Does an enclave reduce my CMMC assessment scope? Yes, when the enclave is defined well. Isolating the users and systems that handle CUI reduces the number of in-scope assets, the volume of evidence you produce, and the surface a C3PAO has to assess. A poorly bounded enclave can reverse those gains, so the boundary definition matters.
When does GCC High become effectively required for CMMC? GCC High becomes the practical choice when you handle ITAR or EAR export-controlled technical data, when a contract requires US-person-only operations access, or when a contract specifies FedRAMP High. For standard CUI that is not export-controlled, other FedRAMP-authorized environments or a self-hosted enclave can satisfy the requirement.
Does MyWorkDrive replace GCC High? No. MyWorkDrive is the file access layer. It provides secure remote access to files that stay on your own storage, with SSO, MFA, DLP, device approval, and full audit logging. Email, endpoints, and identity still need a compliant home regardless of where your files live.

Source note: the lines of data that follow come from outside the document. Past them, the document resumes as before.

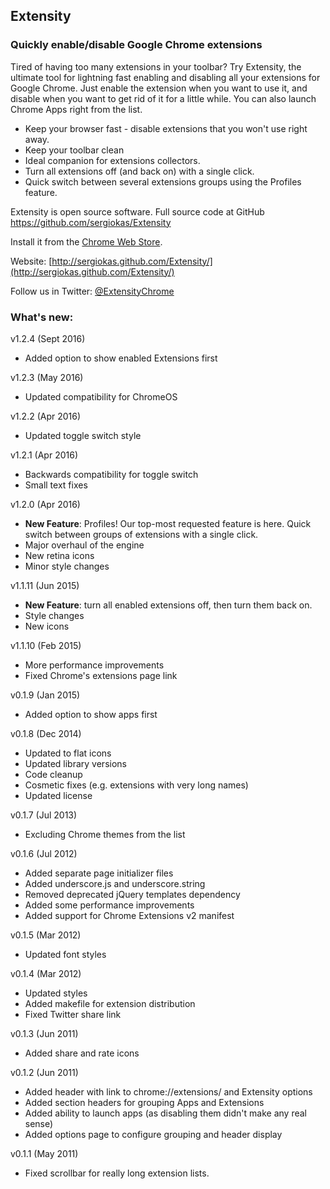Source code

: ## Extensity

### Quickly enable/disable Google Chrome extensions

Tired of having too many extensions in your toolbar? Try Extensity, the ultimate tool
for lightning fast enabling and disabling all your extensions for Google Chrome.
Just enable the extension when you want to use it, and disable when you want to
get rid of it for a little while. You can also launch Chrome Apps right from the list.

* Keep your browser fast - disable extensions that you won't use right away.
* Keep your toolbar clean
* Ideal companion for extensions collectors.
* Turn all extensions off (and back on) with a single click.
* Quick switch between several extensions groups using the Profiles feature.

Extensity is open source software. Full source code at GitHub https://github.com/sergiokas/Extensity

Install it from the [Chrome Web Store](https://chrome.google.com/webstore/detail/extensity/jjmflmamggggndanpgfnpelongoepncg).

Website: [http://sergiokas.github.com/Extensity/](http://sergiokas.github.com/Extensity/)

Follow us in Twitter: [@ExtensityChrome](https://twitter.com/ExtensityChrome)

### What's new:

v1.2.4 (Sept 2016)
- Added option to show enabled Extensions first

v1.2.3 (May 2016)
- Updated compatibility for ChromeOS

v1.2.2 (Apr 2016)
- Updated toggle switch style

v1.2.1 (Apr 2016)
- Backwards compatibility for toggle switch
- Small text fixes

v1.2.0 (Apr 2016)
- **New Feature**: Profiles! Our top-most requested feature is here. Quick switch between groups of extensions with a single click.
- Major overhaul of the engine
- New retina icons
- Minor style changes

v1.1.11 (Jun 2015)
- **New Feature**: turn all enabled extensions off, then turn them back on.
- Style changes
- New icons

v1.1.10 (Feb 2015)
- More performance improvements
- Fixed Chrome's extensions page link

v0.1.9 (Jan 2015)
- Added option to show apps first

v0.1.8 (Dec 2014)
- Updated to flat icons
- Updated library versions
- Code cleanup
- Cosmetic fixes (e.g. extensions with very long names)
- Updated license

v0.1.7 (Jul 2013)
- Excluding Chrome themes from the list

v0.1.6 (Jul 2012)
- Added separate page initializer files
- Added underscore.js and underscore.string
- Removed deprecated jQuery templates dependency
- Added some performance improvements
- Added support for Chrome Extensions v2 manifest

v0.1.5 (Mar 2012)
- Updated font styles

v0.1.4 (Mar 2012)
- Updated styles
- Added makefile for extension distribution
- Fixed Twitter share link

v0.1.3 (Jun 2011)
- Added share and rate icons

v0.1.2 (Jun 2011)
- Added header with link to chrome://extensions/ and Extensity options
- Added section headers for grouping Apps and Extensions
- Added ability to launch apps (as disabling them didn't make any real sense)
- Added options page to configure grouping and header display

v0.1.1 (May 2011)
- Fixed scrollbar for really long extension lists.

What FIPS validation does MyWorkDrive hold? MyWorkDrive holds a FIPS 186-4 RSA algorithm validation certificate, CAVP certificate #3018 from NIST. That is an algorithm validation under the CAVP program. It is separate from a FIPS 140-2 or FIPS 140-3 cryptographic module validation under the CMVP program. MyWorkDrive supports Windows FIPS mode, which relies on the operating system's validated cryptographic modules.
What happens to FIPS 140-2 on September 21, 2026? On September 21, 2026, NIST moves all FIPS 140-2 cryptographic module certificates to Historical status. The modules keep operating in existing systems, but federal agencies should not include Historical modules in new procurements. Confirm that the cryptographic modules in your CUI boundary carry an active FIPS 140-3 certificate for the versions you run.